### [Exercise data]
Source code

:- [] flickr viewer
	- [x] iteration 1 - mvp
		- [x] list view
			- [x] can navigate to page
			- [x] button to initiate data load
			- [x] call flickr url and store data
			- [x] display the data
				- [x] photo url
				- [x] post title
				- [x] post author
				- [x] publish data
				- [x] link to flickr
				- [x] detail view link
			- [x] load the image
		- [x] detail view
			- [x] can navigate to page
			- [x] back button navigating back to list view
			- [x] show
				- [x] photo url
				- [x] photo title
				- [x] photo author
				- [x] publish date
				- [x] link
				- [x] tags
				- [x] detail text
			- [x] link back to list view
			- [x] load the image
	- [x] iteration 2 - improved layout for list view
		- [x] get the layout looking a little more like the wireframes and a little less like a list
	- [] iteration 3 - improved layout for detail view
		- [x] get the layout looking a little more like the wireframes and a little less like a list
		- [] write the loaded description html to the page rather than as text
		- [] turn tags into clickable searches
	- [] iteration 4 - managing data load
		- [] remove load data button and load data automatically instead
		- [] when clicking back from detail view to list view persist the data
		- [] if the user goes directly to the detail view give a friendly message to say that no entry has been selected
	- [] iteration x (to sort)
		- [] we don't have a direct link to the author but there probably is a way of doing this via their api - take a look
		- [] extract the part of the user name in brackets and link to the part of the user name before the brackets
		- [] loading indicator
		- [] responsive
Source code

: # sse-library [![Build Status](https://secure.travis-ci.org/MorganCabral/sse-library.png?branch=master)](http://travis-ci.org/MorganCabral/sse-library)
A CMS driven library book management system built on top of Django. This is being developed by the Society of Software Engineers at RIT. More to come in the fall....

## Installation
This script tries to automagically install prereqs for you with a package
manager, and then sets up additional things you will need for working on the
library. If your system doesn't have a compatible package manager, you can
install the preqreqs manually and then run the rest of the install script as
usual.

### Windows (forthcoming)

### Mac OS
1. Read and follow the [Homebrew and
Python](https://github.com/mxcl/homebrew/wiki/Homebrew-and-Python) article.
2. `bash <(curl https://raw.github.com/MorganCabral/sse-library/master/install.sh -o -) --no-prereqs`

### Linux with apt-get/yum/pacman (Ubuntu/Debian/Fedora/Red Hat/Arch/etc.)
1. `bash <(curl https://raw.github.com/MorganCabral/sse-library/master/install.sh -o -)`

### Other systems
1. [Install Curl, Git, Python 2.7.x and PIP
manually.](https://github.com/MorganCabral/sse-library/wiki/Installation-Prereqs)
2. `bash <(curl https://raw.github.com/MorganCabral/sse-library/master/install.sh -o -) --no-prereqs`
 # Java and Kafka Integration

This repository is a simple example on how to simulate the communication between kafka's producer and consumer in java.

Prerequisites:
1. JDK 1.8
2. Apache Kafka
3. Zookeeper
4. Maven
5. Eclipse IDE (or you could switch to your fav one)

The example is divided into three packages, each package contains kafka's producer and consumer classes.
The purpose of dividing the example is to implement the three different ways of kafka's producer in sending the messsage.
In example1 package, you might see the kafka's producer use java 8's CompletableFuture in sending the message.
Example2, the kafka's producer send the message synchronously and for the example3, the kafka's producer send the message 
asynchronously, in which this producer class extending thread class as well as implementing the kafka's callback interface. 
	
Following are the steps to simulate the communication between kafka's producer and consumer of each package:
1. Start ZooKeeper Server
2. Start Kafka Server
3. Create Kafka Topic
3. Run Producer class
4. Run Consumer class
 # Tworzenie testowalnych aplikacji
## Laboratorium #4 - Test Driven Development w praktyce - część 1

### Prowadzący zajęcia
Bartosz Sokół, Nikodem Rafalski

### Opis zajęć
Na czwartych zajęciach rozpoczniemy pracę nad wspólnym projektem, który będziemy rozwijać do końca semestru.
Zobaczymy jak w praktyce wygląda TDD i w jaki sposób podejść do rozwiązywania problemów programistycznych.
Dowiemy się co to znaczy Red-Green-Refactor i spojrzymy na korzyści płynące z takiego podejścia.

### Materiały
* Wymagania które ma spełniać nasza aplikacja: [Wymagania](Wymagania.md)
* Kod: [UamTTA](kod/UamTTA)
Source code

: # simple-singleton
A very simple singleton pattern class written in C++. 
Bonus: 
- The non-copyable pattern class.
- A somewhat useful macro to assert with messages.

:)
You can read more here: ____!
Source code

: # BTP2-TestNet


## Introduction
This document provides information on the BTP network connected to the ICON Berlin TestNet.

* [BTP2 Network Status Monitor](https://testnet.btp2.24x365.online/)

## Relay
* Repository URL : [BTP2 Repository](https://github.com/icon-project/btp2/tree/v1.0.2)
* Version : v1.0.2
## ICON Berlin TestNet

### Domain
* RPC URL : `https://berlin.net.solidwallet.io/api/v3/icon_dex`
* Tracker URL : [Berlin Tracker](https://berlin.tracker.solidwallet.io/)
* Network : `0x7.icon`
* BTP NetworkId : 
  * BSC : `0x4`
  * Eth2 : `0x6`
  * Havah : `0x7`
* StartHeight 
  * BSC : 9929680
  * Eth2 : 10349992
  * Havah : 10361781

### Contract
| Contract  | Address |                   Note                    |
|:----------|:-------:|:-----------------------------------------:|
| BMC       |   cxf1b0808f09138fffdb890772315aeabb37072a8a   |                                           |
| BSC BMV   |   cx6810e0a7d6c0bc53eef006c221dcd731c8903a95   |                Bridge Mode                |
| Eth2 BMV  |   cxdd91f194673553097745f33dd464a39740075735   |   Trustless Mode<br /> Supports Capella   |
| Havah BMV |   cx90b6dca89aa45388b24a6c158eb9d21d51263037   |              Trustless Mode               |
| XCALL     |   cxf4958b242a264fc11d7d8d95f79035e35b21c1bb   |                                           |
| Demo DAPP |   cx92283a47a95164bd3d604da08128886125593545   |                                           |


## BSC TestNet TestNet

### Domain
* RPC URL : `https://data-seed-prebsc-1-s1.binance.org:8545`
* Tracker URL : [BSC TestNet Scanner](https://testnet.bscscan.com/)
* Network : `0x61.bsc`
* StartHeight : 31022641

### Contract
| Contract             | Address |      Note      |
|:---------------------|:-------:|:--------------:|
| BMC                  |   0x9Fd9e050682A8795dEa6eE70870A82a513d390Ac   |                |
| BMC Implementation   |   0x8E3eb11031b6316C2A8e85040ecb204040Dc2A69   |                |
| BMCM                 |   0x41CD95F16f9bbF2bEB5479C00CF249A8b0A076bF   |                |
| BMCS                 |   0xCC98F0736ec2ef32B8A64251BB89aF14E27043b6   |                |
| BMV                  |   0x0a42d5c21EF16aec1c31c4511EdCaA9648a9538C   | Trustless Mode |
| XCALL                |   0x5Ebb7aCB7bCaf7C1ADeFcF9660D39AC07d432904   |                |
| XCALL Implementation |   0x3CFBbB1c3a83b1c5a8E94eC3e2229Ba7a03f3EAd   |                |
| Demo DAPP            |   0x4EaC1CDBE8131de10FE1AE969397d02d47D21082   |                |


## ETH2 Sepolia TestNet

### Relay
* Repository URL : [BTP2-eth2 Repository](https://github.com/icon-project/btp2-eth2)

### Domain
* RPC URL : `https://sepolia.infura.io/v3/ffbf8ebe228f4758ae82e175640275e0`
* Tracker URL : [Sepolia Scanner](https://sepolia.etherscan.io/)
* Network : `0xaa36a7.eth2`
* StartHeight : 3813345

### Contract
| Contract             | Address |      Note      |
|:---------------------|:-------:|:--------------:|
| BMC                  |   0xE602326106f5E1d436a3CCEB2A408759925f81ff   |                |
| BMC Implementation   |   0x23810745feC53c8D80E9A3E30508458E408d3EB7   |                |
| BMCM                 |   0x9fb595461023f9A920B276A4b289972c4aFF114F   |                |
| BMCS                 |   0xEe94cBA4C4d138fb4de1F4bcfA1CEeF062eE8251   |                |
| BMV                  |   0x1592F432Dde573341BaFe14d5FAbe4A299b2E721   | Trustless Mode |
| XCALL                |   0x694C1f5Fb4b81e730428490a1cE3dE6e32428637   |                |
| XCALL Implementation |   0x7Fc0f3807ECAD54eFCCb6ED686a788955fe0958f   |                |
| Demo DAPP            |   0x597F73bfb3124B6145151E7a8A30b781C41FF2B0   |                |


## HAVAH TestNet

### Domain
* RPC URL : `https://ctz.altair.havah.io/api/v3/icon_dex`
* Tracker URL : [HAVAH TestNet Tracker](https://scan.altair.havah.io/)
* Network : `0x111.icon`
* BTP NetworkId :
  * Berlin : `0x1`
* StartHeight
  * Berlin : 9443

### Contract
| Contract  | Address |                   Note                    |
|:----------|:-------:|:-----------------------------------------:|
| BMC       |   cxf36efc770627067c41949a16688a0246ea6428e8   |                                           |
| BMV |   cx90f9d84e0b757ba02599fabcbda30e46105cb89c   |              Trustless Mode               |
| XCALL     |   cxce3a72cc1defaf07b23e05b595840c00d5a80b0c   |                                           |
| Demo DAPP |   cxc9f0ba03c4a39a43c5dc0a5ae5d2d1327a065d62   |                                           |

### [About this exercise]
Return each line of the data above that includes the word "between".

### [Response to the task]
This repository is a simple example on how to simulate the communication between kafka's producer and consumer in java.
Following are the steps to simulate the communication between kafka's producer and consumer of each package:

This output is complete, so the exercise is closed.